__What the exercise asks__.
Leave out the pictures and reproduce all of the data exactly.
= Beginning of Section =
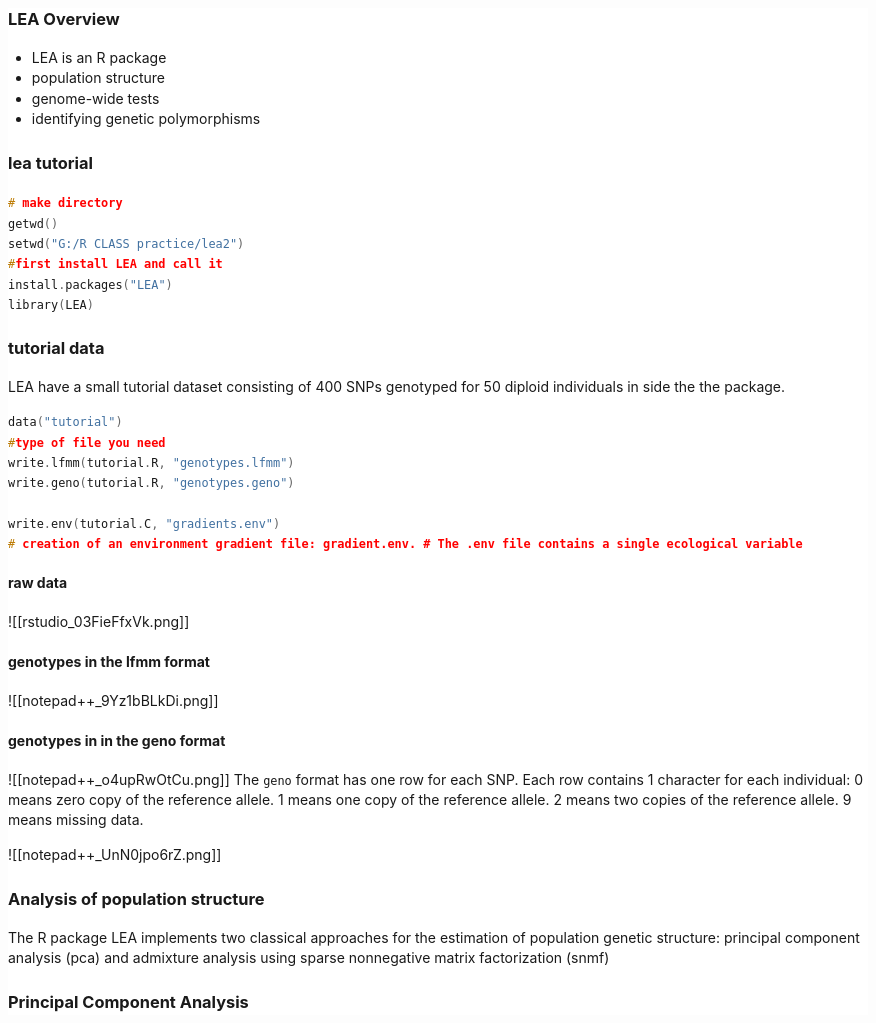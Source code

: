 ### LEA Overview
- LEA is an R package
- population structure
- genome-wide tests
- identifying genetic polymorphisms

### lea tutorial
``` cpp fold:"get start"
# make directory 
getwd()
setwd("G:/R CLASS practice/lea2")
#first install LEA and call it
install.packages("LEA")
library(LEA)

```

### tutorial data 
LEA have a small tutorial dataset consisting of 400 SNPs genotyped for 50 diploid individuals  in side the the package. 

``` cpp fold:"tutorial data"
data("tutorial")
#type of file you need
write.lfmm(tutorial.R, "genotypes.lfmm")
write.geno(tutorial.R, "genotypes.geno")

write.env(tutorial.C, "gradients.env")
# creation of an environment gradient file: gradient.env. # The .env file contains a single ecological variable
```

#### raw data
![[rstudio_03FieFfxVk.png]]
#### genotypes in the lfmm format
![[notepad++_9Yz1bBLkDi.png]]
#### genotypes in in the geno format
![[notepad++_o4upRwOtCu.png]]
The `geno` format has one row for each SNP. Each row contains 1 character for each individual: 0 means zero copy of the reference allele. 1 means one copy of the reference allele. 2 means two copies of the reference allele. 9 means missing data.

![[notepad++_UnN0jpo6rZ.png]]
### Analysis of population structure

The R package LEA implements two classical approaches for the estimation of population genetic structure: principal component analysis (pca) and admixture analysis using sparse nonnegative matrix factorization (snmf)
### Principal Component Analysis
= End of Section =
__Solution to the exercise__.
Source code

: ### LEA Overview
- LEA is an R package
- population structure
- genome-wide tests
- identifying genetic polymorphisms

### lea tutorial
``` cpp fold:"get start"
# make directory 
getwd()
setwd("G:/R CLASS practice/lea2")
#first install LEA and call it
install.packages("LEA")
library(LEA)

```

### tutorial data 
LEA have a small tutorial dataset consisting of 400 SNPs genotyped for 50 diploid individuals  in side the the package. 

``` cpp fold:"tutorial data"
data("tutorial")
#type of file you need
write.lfmm(tutorial.R, "genotypes.lfmm")
write.geno(tutorial.R, "genotypes.geno")

write.env(tutorial.C, "gradients.env")
# creation of an environment gradient file: gradient.env. # The .env file contains a single ecological variable
```

#### raw data
![[rstudio_03FieFfxVk.png]]
#### genotypes in the lfmm format
![[notepad++_9Yz1bBLkDi.png]]
#### genotypes in in the geno format
![[notepad++_o4upRwOtCu.png]]
The `geno` format has one row for each SNP. Each row contains 1 character for each individual: 0 means zero copy of the reference allele. 1 means one copy of the reference allele. 2 means two copies of the reference allele. 9 means missing data.

![[notepad++_UnN0jpo6rZ.png]]
### Analysis of population structure

The R package LEA implements two classical approaches for the estimation of population genetic structure: principal component analysis (pca) and admixture analysis using sparse nonnegative matrix factorization (snmf)
### Principal Component Analysis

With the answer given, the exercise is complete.